Whisper on a Scream

1 0 0
                                    

"Why are you still avoiding it?" Mykel asked me again. We'd been arguing for nearly fifteen minutes.

"I'm not avoiding anything," I replied, my voice icy, my eyes narrowed. It had been four weeks since Mykel had slit his wrist in the bathroom. Many times he had tried to get me to open up about that night. He had opened up to me several times over the last month when it began to rampage his mind. I always let him speak, listened with as much alacrity that I always had. I kept my emotions separate from those moments, concentrating only on him. Now, something else about that night plagued him. The chain reaction the action itself set into motion.

I knew I was avoiding it. By the look on his face, I knew he knew I was lying through my teeth. We were standing in my bedroom a few feet away from each other. We started in bed, cuddled together, and relaxed. Having a good morning. Then he dared to broach the subject...and before coffee!

"You are avoiding it, and you damn well know it. Just talk to me about it. Scream at me if you have to, just fucking something, Mattie. You forget I'm the one that calms your nightmares. I hear the pleading in your sleep. Stop holding it in. What are you so afraid of?"

"Nothing." I was being unnecessarily stubborn and I very much knew it.

Mykel laughed a quiet, pain-filled sound. "I knew you would do this. This is why I didn't want to wait to hash this out. I don't care if you scream and yell at me, Mattie, but just say something about it."

"No."

"So, you can talk to Liz about it...you can take her comfort and listen to what she has to say, but can't give me the time of fucking day, huh? That's really fucking fair, Mattie."

I cross my arms, my anger beginning to fizzle out as I hear the pain in his voice. "I just...can't yet, Mykel."

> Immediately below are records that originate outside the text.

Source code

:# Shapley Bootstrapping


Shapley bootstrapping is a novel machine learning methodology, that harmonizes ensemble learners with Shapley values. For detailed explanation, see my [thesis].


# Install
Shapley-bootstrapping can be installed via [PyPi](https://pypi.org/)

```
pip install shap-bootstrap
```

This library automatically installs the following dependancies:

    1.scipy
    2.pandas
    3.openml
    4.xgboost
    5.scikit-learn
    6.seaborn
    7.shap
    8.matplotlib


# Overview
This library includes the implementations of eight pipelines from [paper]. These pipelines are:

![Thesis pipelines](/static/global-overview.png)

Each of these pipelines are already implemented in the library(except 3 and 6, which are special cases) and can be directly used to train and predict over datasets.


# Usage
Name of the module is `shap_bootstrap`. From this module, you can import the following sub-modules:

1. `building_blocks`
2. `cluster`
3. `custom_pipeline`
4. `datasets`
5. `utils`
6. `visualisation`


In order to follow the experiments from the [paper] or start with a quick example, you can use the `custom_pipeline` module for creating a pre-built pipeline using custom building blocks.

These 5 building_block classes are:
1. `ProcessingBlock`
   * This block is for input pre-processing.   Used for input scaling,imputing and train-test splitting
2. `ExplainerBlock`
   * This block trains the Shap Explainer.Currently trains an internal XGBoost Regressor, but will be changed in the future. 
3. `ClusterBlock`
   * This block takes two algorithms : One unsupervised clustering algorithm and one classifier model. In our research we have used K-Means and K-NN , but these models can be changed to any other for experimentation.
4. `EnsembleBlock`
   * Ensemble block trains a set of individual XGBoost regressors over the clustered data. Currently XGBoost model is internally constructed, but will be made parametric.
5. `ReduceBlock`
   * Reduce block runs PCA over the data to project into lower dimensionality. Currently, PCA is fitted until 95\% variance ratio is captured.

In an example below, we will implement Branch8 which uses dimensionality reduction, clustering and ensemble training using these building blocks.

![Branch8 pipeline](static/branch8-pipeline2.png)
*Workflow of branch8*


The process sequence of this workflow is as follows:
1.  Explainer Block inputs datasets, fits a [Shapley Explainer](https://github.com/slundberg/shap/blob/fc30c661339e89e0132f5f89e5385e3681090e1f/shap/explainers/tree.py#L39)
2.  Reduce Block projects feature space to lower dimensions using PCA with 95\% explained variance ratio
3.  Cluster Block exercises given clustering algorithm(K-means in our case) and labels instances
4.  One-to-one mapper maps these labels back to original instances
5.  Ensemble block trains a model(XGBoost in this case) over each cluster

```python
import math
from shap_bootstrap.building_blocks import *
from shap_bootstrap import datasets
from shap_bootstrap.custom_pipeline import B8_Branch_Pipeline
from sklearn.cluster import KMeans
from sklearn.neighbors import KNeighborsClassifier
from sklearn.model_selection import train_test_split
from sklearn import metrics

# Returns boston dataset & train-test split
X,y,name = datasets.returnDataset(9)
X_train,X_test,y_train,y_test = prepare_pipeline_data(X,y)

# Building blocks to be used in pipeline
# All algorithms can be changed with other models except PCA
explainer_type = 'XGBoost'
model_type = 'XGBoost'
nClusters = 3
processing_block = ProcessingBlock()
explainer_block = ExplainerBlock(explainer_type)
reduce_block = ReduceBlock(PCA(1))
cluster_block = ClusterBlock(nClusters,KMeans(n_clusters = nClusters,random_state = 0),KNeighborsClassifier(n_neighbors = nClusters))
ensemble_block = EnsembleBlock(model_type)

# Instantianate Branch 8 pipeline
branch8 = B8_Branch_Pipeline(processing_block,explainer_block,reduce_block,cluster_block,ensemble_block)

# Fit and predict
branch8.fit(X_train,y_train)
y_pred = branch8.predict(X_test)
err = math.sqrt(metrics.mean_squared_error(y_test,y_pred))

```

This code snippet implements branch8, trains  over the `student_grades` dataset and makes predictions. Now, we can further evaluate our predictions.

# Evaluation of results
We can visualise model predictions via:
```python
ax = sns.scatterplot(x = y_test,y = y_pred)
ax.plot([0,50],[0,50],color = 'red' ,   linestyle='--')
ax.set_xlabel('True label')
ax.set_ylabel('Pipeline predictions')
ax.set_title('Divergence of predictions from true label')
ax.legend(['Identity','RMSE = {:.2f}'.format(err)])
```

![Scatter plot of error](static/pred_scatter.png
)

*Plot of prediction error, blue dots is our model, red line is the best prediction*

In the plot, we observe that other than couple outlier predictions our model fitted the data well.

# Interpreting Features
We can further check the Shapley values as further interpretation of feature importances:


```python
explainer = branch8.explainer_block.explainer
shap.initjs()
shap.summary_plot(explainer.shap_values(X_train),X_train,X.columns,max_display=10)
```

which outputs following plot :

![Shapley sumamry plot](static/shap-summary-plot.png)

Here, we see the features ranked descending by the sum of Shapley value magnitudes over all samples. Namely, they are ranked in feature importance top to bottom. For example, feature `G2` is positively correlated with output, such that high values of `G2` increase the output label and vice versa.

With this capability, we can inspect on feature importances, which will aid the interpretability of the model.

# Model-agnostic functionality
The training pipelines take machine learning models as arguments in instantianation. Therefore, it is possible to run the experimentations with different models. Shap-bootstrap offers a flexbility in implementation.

"Why not?" He wasn't looking at me, but now looking at the floor, his voice lower and heavier. I didn't answer him, my eyes slipping closed as all the emotion I'd been holding back began to creep forward. He nodded, his eyes now boring into my soul. "I see. I guess I did fuck this up beyond repair then, didn't I?" He didn't wait for a response as he walked from the room. I heard him enter his room and a shuffling noise. I assumed he was getting dressed. I flinched like I'd been struck as he slammed his bedroom door. I listened as he proceeded down the steps, and flinched again as the front door shut with a loud bang! and I knew he was gone. I heard him back from the driveway and pull off down the road. It was only when I could no longer hear the car did the tears fall. Slowly at first before their speed increased.

Slowly I lowered myself onto the bed, buried my face in his pillow, and, surrounded by his scent, screamed. I heard the sounds of footsteps on the stairs sometime later, but I knew they didn't belong to Mykel. They were too light. I felt Liz's hand on my shoulder and slide around my back as she sat next to me. "Baby, why don't you just talk to him?" My cries came harder, my face still obfuscated by the pillow. Liz's fingers found their way into my hair. She said nothing more as she waited for me to calm down. "Mattie." Her voice was so soft as she spoke to me. So full of patience and worry it broke my heart further.

"I can't, Liz, I can't," I wailed, my words muffled. "I just can't."

"Why not, my love?" I couldn't answer her as my cries increased and she pulled me into her. I latched my arms around her, holding on as I came crashing down. I sobbed, my breath coming in short, gasping as my heart rate sped up. "Mattie, baby, you need to breathe." She ran her fingers through my hair, kissing gently in random spots along my head. "Sh, sh, baby. Breathe, my love. Breathe." She kept repeating soothing words and phrases, her fingers gliding through my hair, down my back, and along my arm.